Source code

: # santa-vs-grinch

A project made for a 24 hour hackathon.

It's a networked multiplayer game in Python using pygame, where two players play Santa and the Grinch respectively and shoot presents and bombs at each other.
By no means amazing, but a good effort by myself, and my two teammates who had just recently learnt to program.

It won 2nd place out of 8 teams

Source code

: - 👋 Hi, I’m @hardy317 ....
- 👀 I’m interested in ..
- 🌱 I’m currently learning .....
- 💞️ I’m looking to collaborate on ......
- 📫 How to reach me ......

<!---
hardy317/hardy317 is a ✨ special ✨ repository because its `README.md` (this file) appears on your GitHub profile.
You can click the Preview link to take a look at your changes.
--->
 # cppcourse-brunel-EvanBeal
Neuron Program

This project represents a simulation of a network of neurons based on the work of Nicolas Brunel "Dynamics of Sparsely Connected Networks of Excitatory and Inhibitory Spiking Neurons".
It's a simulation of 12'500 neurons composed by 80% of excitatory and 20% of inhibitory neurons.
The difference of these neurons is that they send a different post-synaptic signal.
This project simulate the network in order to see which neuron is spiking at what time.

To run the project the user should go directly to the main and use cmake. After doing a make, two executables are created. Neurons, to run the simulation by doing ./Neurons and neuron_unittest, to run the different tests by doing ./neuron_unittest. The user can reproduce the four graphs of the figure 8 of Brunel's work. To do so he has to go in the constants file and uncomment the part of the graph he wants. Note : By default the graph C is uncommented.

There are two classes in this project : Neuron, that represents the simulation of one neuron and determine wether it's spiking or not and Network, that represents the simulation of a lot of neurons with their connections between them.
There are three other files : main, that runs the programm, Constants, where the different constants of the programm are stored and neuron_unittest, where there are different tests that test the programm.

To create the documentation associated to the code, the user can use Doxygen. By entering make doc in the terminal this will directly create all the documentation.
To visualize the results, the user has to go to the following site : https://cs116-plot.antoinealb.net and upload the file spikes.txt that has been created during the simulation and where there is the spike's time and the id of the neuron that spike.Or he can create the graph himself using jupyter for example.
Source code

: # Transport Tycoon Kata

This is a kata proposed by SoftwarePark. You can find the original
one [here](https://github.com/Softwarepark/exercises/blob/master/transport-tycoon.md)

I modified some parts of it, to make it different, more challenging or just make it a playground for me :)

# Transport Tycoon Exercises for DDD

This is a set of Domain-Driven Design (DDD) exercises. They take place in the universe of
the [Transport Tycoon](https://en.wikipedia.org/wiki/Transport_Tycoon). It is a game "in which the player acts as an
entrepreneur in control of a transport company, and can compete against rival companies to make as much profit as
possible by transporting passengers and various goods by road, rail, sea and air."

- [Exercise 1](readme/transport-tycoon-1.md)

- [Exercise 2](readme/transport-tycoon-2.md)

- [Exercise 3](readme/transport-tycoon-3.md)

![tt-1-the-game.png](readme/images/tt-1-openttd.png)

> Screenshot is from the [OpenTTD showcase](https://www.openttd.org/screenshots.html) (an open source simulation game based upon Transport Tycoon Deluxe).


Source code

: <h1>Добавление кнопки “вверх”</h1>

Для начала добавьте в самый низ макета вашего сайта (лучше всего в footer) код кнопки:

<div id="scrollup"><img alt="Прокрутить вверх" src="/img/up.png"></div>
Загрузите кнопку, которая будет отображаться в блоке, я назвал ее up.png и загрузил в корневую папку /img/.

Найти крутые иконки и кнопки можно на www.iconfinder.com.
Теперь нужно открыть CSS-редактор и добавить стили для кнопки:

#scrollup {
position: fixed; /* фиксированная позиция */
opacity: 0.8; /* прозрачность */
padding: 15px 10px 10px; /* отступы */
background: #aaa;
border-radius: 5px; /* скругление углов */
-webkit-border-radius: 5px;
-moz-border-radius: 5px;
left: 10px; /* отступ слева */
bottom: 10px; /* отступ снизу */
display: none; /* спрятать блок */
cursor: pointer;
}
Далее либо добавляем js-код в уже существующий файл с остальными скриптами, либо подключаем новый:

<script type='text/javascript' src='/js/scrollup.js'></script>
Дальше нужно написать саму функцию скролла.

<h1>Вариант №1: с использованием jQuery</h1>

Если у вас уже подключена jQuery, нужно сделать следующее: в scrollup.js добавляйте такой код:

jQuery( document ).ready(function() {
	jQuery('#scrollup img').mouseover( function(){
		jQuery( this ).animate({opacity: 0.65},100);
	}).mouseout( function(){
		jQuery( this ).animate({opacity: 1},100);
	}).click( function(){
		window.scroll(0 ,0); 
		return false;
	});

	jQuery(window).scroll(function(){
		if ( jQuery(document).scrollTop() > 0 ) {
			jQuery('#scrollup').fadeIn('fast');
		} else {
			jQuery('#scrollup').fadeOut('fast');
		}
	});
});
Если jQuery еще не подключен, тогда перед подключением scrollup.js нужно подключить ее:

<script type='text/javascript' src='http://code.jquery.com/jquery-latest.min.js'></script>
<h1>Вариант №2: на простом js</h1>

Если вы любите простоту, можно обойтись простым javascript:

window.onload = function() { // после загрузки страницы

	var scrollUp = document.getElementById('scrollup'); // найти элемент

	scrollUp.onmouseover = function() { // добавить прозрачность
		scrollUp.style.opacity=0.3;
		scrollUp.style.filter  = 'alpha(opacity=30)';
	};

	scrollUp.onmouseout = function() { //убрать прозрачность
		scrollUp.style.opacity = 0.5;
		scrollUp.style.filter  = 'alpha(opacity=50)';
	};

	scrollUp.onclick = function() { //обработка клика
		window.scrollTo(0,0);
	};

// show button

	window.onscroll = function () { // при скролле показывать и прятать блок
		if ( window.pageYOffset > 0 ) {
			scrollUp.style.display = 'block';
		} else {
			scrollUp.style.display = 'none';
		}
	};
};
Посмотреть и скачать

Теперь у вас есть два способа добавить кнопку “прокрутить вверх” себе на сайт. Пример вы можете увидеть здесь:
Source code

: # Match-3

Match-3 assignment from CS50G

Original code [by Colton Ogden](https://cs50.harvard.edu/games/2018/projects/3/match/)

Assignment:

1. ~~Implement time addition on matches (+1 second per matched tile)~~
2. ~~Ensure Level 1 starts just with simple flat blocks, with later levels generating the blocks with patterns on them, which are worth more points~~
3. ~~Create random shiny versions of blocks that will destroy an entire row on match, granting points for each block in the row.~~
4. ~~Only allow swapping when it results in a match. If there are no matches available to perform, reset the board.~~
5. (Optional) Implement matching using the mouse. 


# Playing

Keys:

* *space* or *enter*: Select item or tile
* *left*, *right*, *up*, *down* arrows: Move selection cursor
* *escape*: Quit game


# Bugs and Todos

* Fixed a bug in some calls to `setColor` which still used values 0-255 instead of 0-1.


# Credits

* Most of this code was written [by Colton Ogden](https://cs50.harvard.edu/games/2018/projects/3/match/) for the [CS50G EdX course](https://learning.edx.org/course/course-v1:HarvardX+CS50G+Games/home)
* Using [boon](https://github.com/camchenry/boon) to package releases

· · · · · · ·

**Task to carry out:**
Now repeat the data exactly, keeping every line.

**Solution to this problem:**
Source code

: # santa-vs-grinch

A project made for a 24 hour hackathon.

It's a networked multiplayer game in Python using pygame, where two players play Santa and the Grinch respectively and shoot presents and bombs at each other.
By no means amazing, but a good effort by myself, and my two teammates who had just recently learnt to program.

It won 2nd place out of 8 teams

Source code

: - 👋 Hi, I’m @hardy317 ....
- 👀 I’m interested in ..
- 🌱 I’m currently learning .....
- 💞️ I’m looking to collaborate on ......
- 📫 How to reach me ......

<!---
hardy317/hardy317 is a ✨ special ✨ repository because its `README.md` (this file) appears on your GitHub profile.
You can click the Preview link to take a look at your changes.
--->
 # cppcourse-brunel-EvanBeal
Neuron Program

This project represents a simulation of a network of neurons based on the work of Nicolas Brunel "Dynamics of Sparsely Connected Networks of Excitatory and Inhibitory Spiking Neurons".
It's a simulation of 12'500 neurons composed by 80% of excitatory and 20% of inhibitory neurons.
The difference of these neurons is that they send a different post-synaptic signal.
This project simulate the network in order to see which neuron is spiking at what time.

To run the project the user should go directly to the main and use cmake. After doing a make, two executables are created. Neurons, to run the simulation by doing ./Neurons and neuron_unittest, to run the different tests by doing ./neuron_unittest. The user can reproduce the four graphs of the figure 8 of Brunel's work. To do so he has to go in the constants file and uncomment the part of the graph he wants. Note : By default the graph C is uncommented.

There are two classes in this project : Neuron, that represents the simulation of one neuron and determine wether it's spiking or not and Network, that represents the simulation of a lot of neurons with their connections between them.
There are three other files : main, that runs the programm, Constants, where the different constants of the programm are stored and neuron_unittest, where there are different tests that test the programm.

To create the documentation associated to the code, the user can use Doxygen. By entering make doc in the terminal this will directly create all the documentation.
To visualize the results, the user has to go to the following site : https://cs116-plot.antoinealb.net and upload the file spikes.txt that has been created during the simulation and where there is the spike's time and the id of the neuron that spike.Or he can create the graph himself using jupyter for example.
Source code

: # Transport Tycoon Kata

This is a kata proposed by SoftwarePark. You can find the original
one [here](https://github.com/Softwarepark/exercises/blob/master/transport-tycoon.md)

I modified some parts of it, to make it different, more challenging or just make it a playground for me :)

# Transport Tycoon Exercises for DDD

This is a set of Domain-Driven Design (DDD) exercises. They take place in the universe of
the [Transport Tycoon](https://en.wikipedia.org/wiki/Transport_Tycoon). It is a game "in which the player acts as an
entrepreneur in control of a transport company, and can compete against rival companies to make as much profit as
possible by transporting passengers and various goods by road, rail, sea and air."

- [Exercise 1](readme/transport-tycoon-1.md)

- [Exercise 2](readme/transport-tycoon-2.md)

- [Exercise 3](readme/transport-tycoon-3.md)

![tt-1-the-game.png](readme/images/tt-1-openttd.png)

> Screenshot is from the [OpenTTD showcase](https://www.openttd.org/screenshots.html) (an open source simulation game based upon Transport Tycoon Deluxe).


Source code

: <h1>Добавление кнопки “вверх”</h1>

Для начала добавьте в самый низ макета вашего сайта (лучше всего в footer) код кнопки:

<div id="scrollup"><img alt="Прокрутить вверх" src="/img/up.png"></div>
Загрузите кнопку, которая будет отображаться в блоке, я назвал ее up.png и загрузил в корневую папку /img/.

Найти крутые иконки и кнопки можно на www.iconfinder.com.
Теперь нужно открыть CSS-редактор и добавить стили для кнопки:

#scrollup {
position: fixed; /* фиксированная позиция */
opacity: 0.8; /* прозрачность */
padding: 15px 10px 10px; /* отступы */
background: #aaa;
border-radius: 5px; /* скругление углов */
-webkit-border-radius: 5px;
-moz-border-radius: 5px;
left: 10px; /* отступ слева */
bottom: 10px; /* отступ снизу */
display: none; /* спрятать блок */
cursor: pointer;
}
Далее либо добавляем js-код в уже существующий файл с остальными скриптами, либо подключаем новый:

<script type='text/javascript' src='/js/scrollup.js'></script>
Дальше нужно написать саму функцию скролла.

<h1>Вариант №1: с использованием jQuery</h1>

Если у вас уже подключена jQuery, нужно сделать следующее: в scrollup.js добавляйте такой код:

jQuery( document ).ready(function() {
	jQuery('#scrollup img').mouseover( function(){
		jQuery( this ).animate({opacity: 0.65},100);
	}).mouseout( function(){
		jQuery( this ).animate({opacity: 1},100);
	}).click( function(){
		window.scroll(0 ,0); 
		return false;
	});

	jQuery(window).scroll(function(){
		if ( jQuery(document).scrollTop() > 0 ) {
			jQuery('#scrollup').fadeIn('fast');
		} else {
			jQuery('#scrollup').fadeOut('fast');
		}
	});
});
Если jQuery еще не подключен, тогда перед подключением scrollup.js нужно подключить ее:

<script type='text/javascript' src='http://code.jquery.com/jquery-latest.min.js'></script>
<h1>Вариант №2: на простом js</h1>

Если вы любите простоту, можно обойтись простым javascript:

window.onload = function() { // после загрузки страницы

	var scrollUp = document.getElementById('scrollup'); // найти элемент

	scrollUp.onmouseover = function() { // добавить прозрачность
		scrollUp.style.opacity=0.3;
		scrollUp.style.filter  = 'alpha(opacity=30)';
	};

	scrollUp.onmouseout = function() { //убрать прозрачность
		scrollUp.style.opacity = 0.5;
		scrollUp.style.filter  = 'alpha(opacity=50)';
	};

	scrollUp.onclick = function() { //обработка клика
		window.scrollTo(0,0);
	};

// show button

	window.onscroll = function () { // при скролле показывать и прятать блок
		if ( window.pageYOffset > 0 ) {
			scrollUp.style.display = 'block';
		} else {
			scrollUp.style.display = 'none';
		}
	};
};
Посмотреть и скачать

Теперь у вас есть два способа добавить кнопку “прокрутить вверх” себе на сайт. Пример вы можете увидеть здесь:
Source code

: # Match-3

Match-3 assignment from CS50G

Original code [by Colton Ogden](https://cs50.harvard.edu/games/2018/projects/3/match/)

Assignment:

1. ~~Implement time addition on matches (+1 second per matched tile)~~
2. ~~Ensure Level 1 starts just with simple flat blocks, with later levels generating the blocks with patterns on them, which are worth more points~~
3. ~~Create random shiny versions of blocks that will destroy an entire row on match, granting points for each block in the row.~~
4. ~~Only allow swapping when it results in a match. If there are no matches available to perform, reset the board.~~
5. (Optional) Implement matching using the mouse. 


# Playing

Keys:

* *space* or *enter*: Select item or tile
* *left*, *right*, *up*, *down* arrows: Move selection cursor
* *escape*: Quit game


# Bugs and Todos

* Fixed a bug in some calls to `setColor` which still used values 0-255 instead of 0-1.


# Credits

* Most of this code was written [by Colton Ogden](https://cs50.harvard.edu/games/2018/projects/3/match/) for the [CS50G EdX course](https://learning.edx.org/course/course-v1:HarvardX+CS50G+Games/home)
* Using [boon](https://github.com/camchenry/boon) to package releases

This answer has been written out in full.